### Task inputs
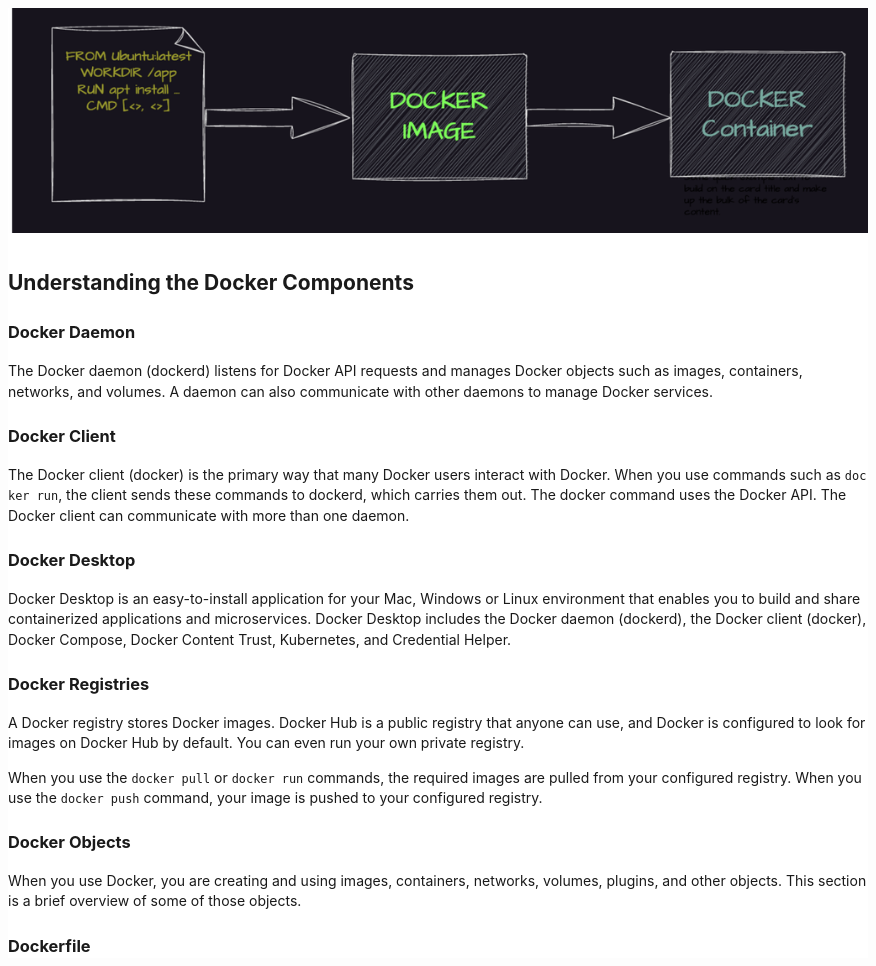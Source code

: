 ![Docker Lifecycle](Docker-Lifecycle.png)

## Understanding the Docker Components

### Docker Daemon

The Docker daemon (dockerd) listens for Docker API requests and manages Docker objects such as images, containers, networks, and volumes. A daemon can also communicate with other daemons to manage Docker services.

### Docker Client

The Docker client (docker) is the primary way that many Docker users interact with Docker. When you use commands such as `docker run`, the client sends these commands to dockerd, which carries them out. The docker command uses the Docker API. The Docker client can communicate with more than one daemon.

### Docker Desktop

Docker Desktop is an easy-to-install application for your Mac, Windows or Linux environment that enables you to build and share containerized applications and microservices. Docker Desktop includes the Docker daemon (dockerd), the Docker client (docker), Docker Compose, Docker Content Trust, Kubernetes, and Credential Helper.

### Docker Registries

A Docker registry stores Docker images. Docker Hub is a public registry that anyone can use, and Docker is configured to look for images on Docker Hub by default. You can even run your own private registry.

When you use the `docker pull` or `docker run` commands, the required images are pulled from your configured registry. When you use the `docker push` command, your image is pushed to your configured registry.

### Docker Objects

When you use Docker, you are creating and using images, containers, networks, volumes, plugins, and other objects. This section is a brief overview of some of those objects.

### Dockerfile
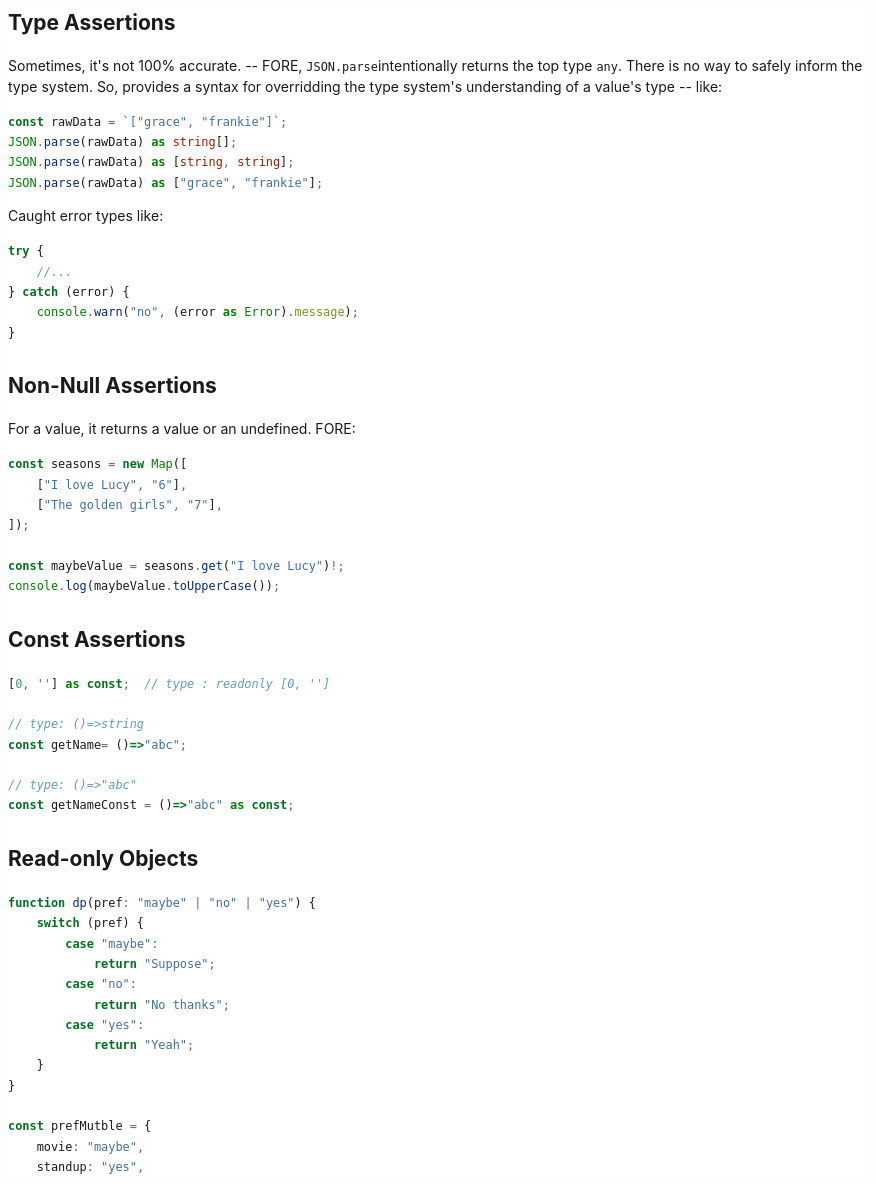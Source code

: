 ## Type Assertions

Sometimes, it's not 100% accurate. -- FORE, `JSON.parse`intentionally returns the top type `any`. There is no way to safely inform the type system. So, provides a syntax for overridding the type system's understanding of a value's type -- like:

```ts
const rawData = `["grace", "frankie"]`;
JSON.parse(rawData) as string[];
JSON.parse(rawData) as [string, string];
JSON.parse(rawData) as ["grace", "frankie"];
```

Caught error types like:

```ts
try {
    //...
} catch (error) {
    console.warn("no", (error as Error).message);
}
```

## Non-Null Assertions

For a value, it returns a value or an undefined. FORE:

```ts
const seasons = new Map([
    ["I love Lucy", "6"],
    ["The golden girls", "7"],
]);

const maybeValue = seasons.get("I love Lucy")!;
console.log(maybeValue.toUpperCase());
```

## Const Assertions

```ts
[0, ''] as const;  // type : readonly [0, '']

// type: ()=>string
const getName= ()=>"abc";

// type: ()=>"abc"
const getNameConst = ()=>"abc" as const;
```

## Read-only Objects

```ts
function dp(pref: "maybe" | "no" | "yes") {
    switch (pref) {
        case "maybe":
            return "Suppose";
        case "no":
            return "No thanks";
        case "yes":
            return "Yeah";
    }
}

const prefMutble = {
    movie: "maybe",
    standup: "yes",
```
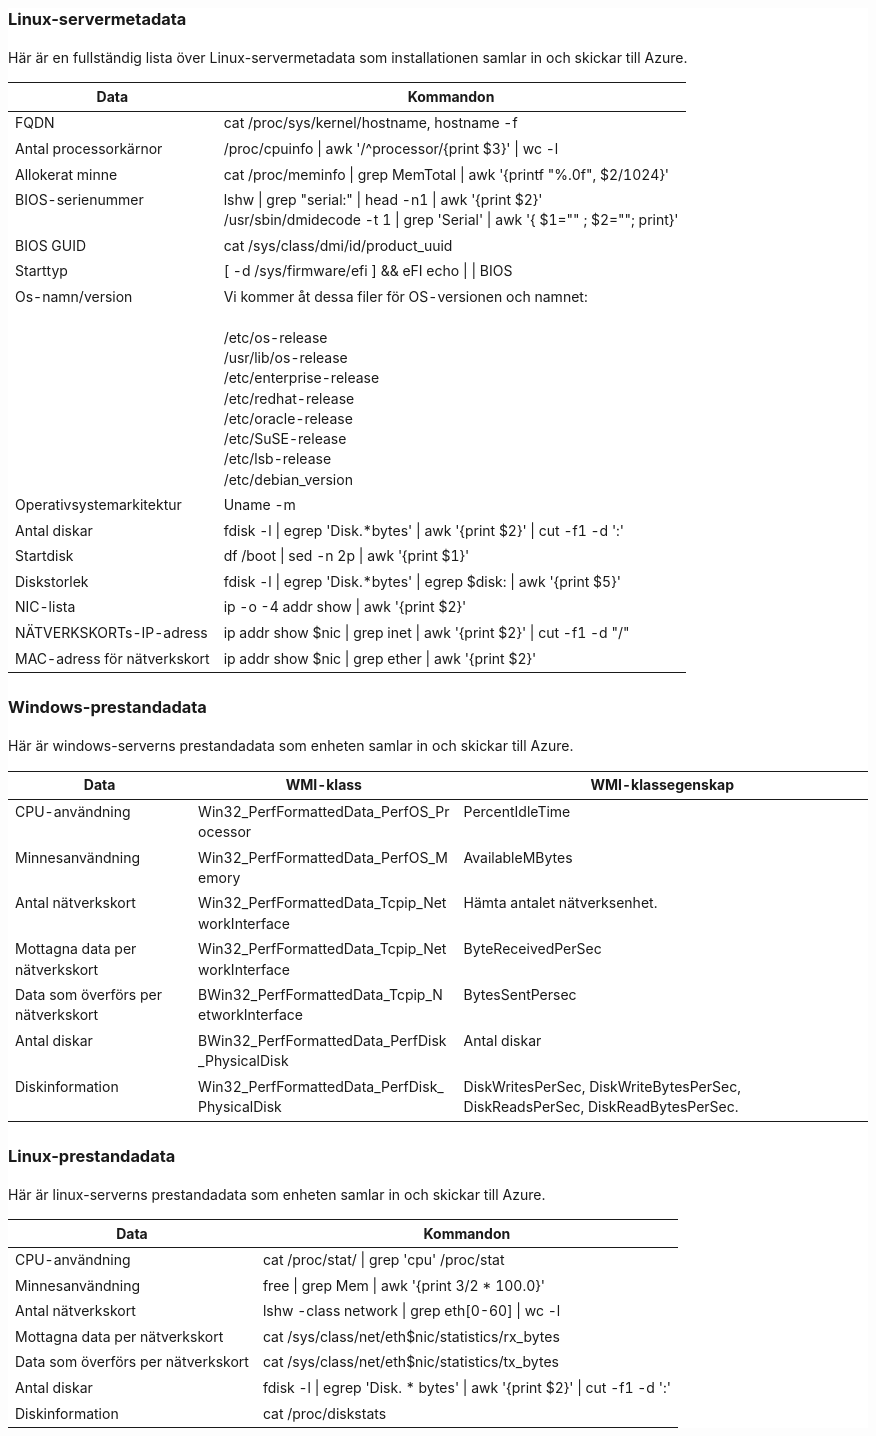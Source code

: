 ### <a name="linux-server-metadata"></a>Linux-servermetadata

Här är en fullständig lista över Linux-servermetadata som installationen samlar in och skickar till Azure.

**Data** | **Kommandon**
--- | ---
FQDN | cat /proc/sys/kernel/hostname, hostname -f
Antal processorkärnor |  /proc/cpuinfo \| awk '/^processor/{print $3}' \| wc -l
Allokerat minne | cat /proc/meminfo \| grep MemTotal \| awk '{printf "%.0f", $2/1024}'
BIOS-serienummer | lshw \| grep "serial:" \| head -n1 \| awk '{print $2}' <br/> /usr/sbin/dmidecode -t 1 \| grep 'Serial' \| awk '{ $1="" ; $2=""; print}'
BIOS GUID | cat /sys/class/dmi/id/product_uuid
Starttyp | [ -d /sys/firmware/efi ] && eFI echo \| \| BIOS
Os-namn/version | Vi kommer åt dessa filer för OS-versionen och namnet:<br/><br/> /etc/os-release<br/> /usr/lib/os-release <br/> /etc/enterprise-release <br/> /etc/redhat-release<br/> /etc/oracle-release<br/>  /etc/SuSE-release<br/>  /etc/lsb-release  <br/> /etc/debian_version
Operativsystemarkitektur | Uname -m
Antal diskar | fdisk -l \| egrep 'Disk.*bytes' \| awk '{print $2}' \| cut -f1 -d ':'
Startdisk | df /boot \| sed -n 2p \| awk '{print $1}'
Diskstorlek | fdisk -l \| egrep 'Disk.*bytes' \| egrep $disk: \| awk '{print $5}'
NIC-lista | ip -o -4 addr show \| awk '{print $2}'
NÄTVERKSKORTs-IP-adress | ip addr show $nic \| grep inet \| awk '{print $2}' \| cut -f1 -d "/" 
MAC-adress för nätverkskort | ip addr show $nic \| grep ether  \| awk '{print $2}'

### <a name="windows-performance-data"></a>Windows-prestandadata

Här är windows-serverns prestandadata som enheten samlar in och skickar till Azure.

**Data** | **WMI-klass** | **WMI-klassegenskap**
--- | --- | ---
CPU-användning | Win32_PerfFormattedData_PerfOS_Processor | PercentIdleTime
Minnesanvändning | Win32_PerfFormattedData_PerfOS_Memory | AvailableMBytes
Antal nätverkskort | Win32_PerfFormattedData_Tcpip_NetworkInterface | Hämta antalet nätverksenhet.
Mottagna data per nätverkskort | Win32_PerfFormattedData_Tcpip_NetworkInterface  | ByteReceivedPerSec
Data som överförs per nätverkskort | BWin32_PerfFormattedData_Tcpip_NetworkInterface | BytesSentPersec
Antal diskar | BWin32_PerfFormattedData_PerfDisk_PhysicalDisk | Antal diskar
Diskinformation | Win32_PerfFormattedData_PerfDisk_PhysicalDisk | DiskWritesPerSec, DiskWriteBytesPerSec, DiskReadsPerSec, DiskReadBytesPerSec.

### <a name="linux-performance-data"></a>Linux-prestandadata

Här är linux-serverns prestandadata som enheten samlar in och skickar till Azure.

| **Data** | **Kommandon** |
| --- | --- |
| CPU-användning | cat /proc/stat/ \| grep 'cpu' /proc/stat |
| Minnesanvändning | free \| grep Mem \| awk '{print $3/$2 * 100.0}' |
| Antal nätverkskort | lshw -class network \| grep eth[0-60] \| wc -l |
| Mottagna data per nätverkskort | cat /sys/class/net/eth$nic/statistics/rx_bytes |
| Data som överförs per nätverkskort | cat /sys/class/net/eth$nic/statistics/tx_bytes |
| Antal diskar | fdisk -l \| egrep 'Disk. \* bytes' \| awk '{print $2}' \| cut -f1 -d ':' |
| Diskinformation | cat /proc/diskstats |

### What is needed
Pictures stay out. Write out everything else in the material exactly.

### Written response
Source code

: ![Docker Lifecycle](Docker-Lifecycle.png)

## Understanding the Docker Components

### Docker Daemon

The Docker daemon (dockerd) listens for Docker API requests and manages Docker objects such as images, containers, networks, and volumes. A daemon can also communicate with other daemons to manage Docker services.

### Docker Client

The Docker client (docker) is the primary way that many Docker users interact with Docker. When you use commands such as `docker run`, the client sends these commands to dockerd, which carries them out. The docker command uses the Docker API. The Docker client can communicate with more than one daemon.

### Docker Desktop

Docker Desktop is an easy-to-install application for your Mac, Windows or Linux environment that enables you to build and share containerized applications and microservices. Docker Desktop includes the Docker daemon (dockerd), the Docker client (docker), Docker Compose, Docker Content Trust, Kubernetes, and Credential Helper.

### Docker Registries

A Docker registry stores Docker images. Docker Hub is a public registry that anyone can use, and Docker is configured to look for images on Docker Hub by default. You can even run your own private registry.

When you use the `docker pull` or `docker run` commands, the required images are pulled from your configured registry. When you use the `docker push` command, your image is pushed to your configured registry.

### Docker Objects

When you use Docker, you are creating and using images, containers, networks, volumes, plugins, and other objects. This section is a brief overview of some of those objects.

### Dockerfile
Source code

: ## Type Assertions

Sometimes, it's not 100% accurate. -- FORE, `JSON.parse`intentionally returns the top type `any`. There is no way to safely inform the type system. So, provides a syntax for overridding the type system's understanding of a value's type -- like:

```ts
const rawData = `["grace", "frankie"]`;
JSON.parse(rawData) as string[];
JSON.parse(rawData) as [string, string];
JSON.parse(rawData) as ["grace", "frankie"];
```

Caught error types like:

```ts
try {
    //...
} catch (error) {
    console.warn("no", (error as Error).message);
}
```

## Non-Null Assertions

For a value, it returns a value or an undefined. FORE:

```ts
const seasons = new Map([
    ["I love Lucy", "6"],
    ["The golden girls", "7"],
]);

const maybeValue = seasons.get("I love Lucy")!;
console.log(maybeValue.toUpperCase());
```

## Const Assertions

```ts
[0, ''] as const;  // type : readonly [0, '']

// type: ()=>string
const getName= ()=>"abc";

// type: ()=>"abc"
const getNameConst = ()=>"abc" as const;
```

## Read-only Objects

```ts
function dp(pref: "maybe" | "no" | "yes") {
    switch (pref) {
        case "maybe":
            return "Suppose";
        case "no":
            return "No thanks";
        case "yes":
            return "Yeah";
    }
}

const prefMutble = {
    movie: "maybe",
    standup: "yes",
```
Source code

: ### <a name="linux-server-metadata"></a>Linux-servermetadata

Här är en fullständig lista över Linux-servermetadata som installationen samlar in och skickar till Azure.

**Data** | **Kommandon**
--- | ---
FQDN | cat /proc/sys/kernel/hostname, hostname -f
Antal processorkärnor |  /proc/cpuinfo \| awk '/^processor/{print $3}' \| wc -l
Allokerat minne | cat /proc/meminfo \| grep MemTotal \| awk '{printf "%.0f", $2/1024}'
BIOS-serienummer | lshw \| grep "serial:" \| head -n1 \| awk '{print $2}' <br/> /usr/sbin/dmidecode -t 1 \| grep 'Serial' \| awk '{ $1="" ; $2=""; print}'
BIOS GUID | cat /sys/class/dmi/id/product_uuid
Starttyp | [ -d /sys/firmware/efi ] && eFI echo \| \| BIOS
Os-namn/version | Vi kommer åt dessa filer för OS-versionen och namnet:<br/><br/> /etc/os-release<br/> /usr/lib/os-release <br/> /etc/enterprise-release <br/> /etc/redhat-release<br/> /etc/oracle-release<br/>  /etc/SuSE-release<br/>  /etc/lsb-release  <br/> /etc/debian_version
Operativsystemarkitektur | Uname -m
Antal diskar | fdisk -l \| egrep 'Disk.*bytes' \| awk '{print $2}' \| cut -f1 -d ':'
Startdisk | df /boot \| sed -n 2p \| awk '{print $1}'
Diskstorlek | fdisk -l \| egrep 'Disk.*bytes' \| egrep $disk: \| awk '{print $5}'
NIC-lista | ip -o -4 addr show \| awk '{print $2}'
NÄTVERKSKORTs-IP-adress | ip addr show $nic \| grep inet \| awk '{print $2}' \| cut -f1 -d "/" 
MAC-adress för nätverkskort | ip addr show $nic \| grep ether  \| awk '{print $2}'

### <a name="windows-performance-data"></a>Windows-prestandadata

Här är windows-serverns prestandadata som enheten samlar in och skickar till Azure.

**Data** | **WMI-klass** | **WMI-klassegenskap**
--- | --- | ---
CPU-användning | Win32_PerfFormattedData_PerfOS_Processor | PercentIdleTime
Minnesanvändning | Win32_PerfFormattedData_PerfOS_Memory | AvailableMBytes
Antal nätverkskort | Win32_PerfFormattedData_Tcpip_NetworkInterface | Hämta antalet nätverksenhet.
Mottagna data per nätverkskort | Win32_PerfFormattedData_Tcpip_NetworkInterface  | ByteReceivedPerSec
Data som överförs per nätverkskort | BWin32_PerfFormattedData_Tcpip_NetworkInterface | BytesSentPersec
Antal diskar | BWin32_PerfFormattedData_PerfDisk_PhysicalDisk | Antal diskar
Diskinformation | Win32_PerfFormattedData_PerfDisk_PhysicalDisk | DiskWritesPerSec, DiskWriteBytesPerSec, DiskReadsPerSec, DiskReadBytesPerSec.

### <a name="linux-performance-data"></a>Linux-prestandadata

Här är linux-serverns prestandadata som enheten samlar in och skickar till Azure.

| **Data** | **Kommandon** |
| --- | --- |
| CPU-användning | cat /proc/stat/ \| grep 'cpu' /proc/stat |
| Minnesanvändning | free \| grep Mem \| awk '{print $3/$2 * 100.0}' |
| Antal nätverkskort | lshw -class network \| grep eth[0-60] \| wc -l |
| Mottagna data per nätverkskort | cat /sys/class/net/eth$nic/statistics/rx_bytes |
| Data som överförs per nätverkskort | cat /sys/class/net/eth$nic/statistics/tx_bytes |
| Antal diskar | fdisk -l \| egrep 'Disk. \* bytes' \| awk '{print $2}' \| cut -f1 -d ':' |
| Diskinformation | cat /proc/diskstats |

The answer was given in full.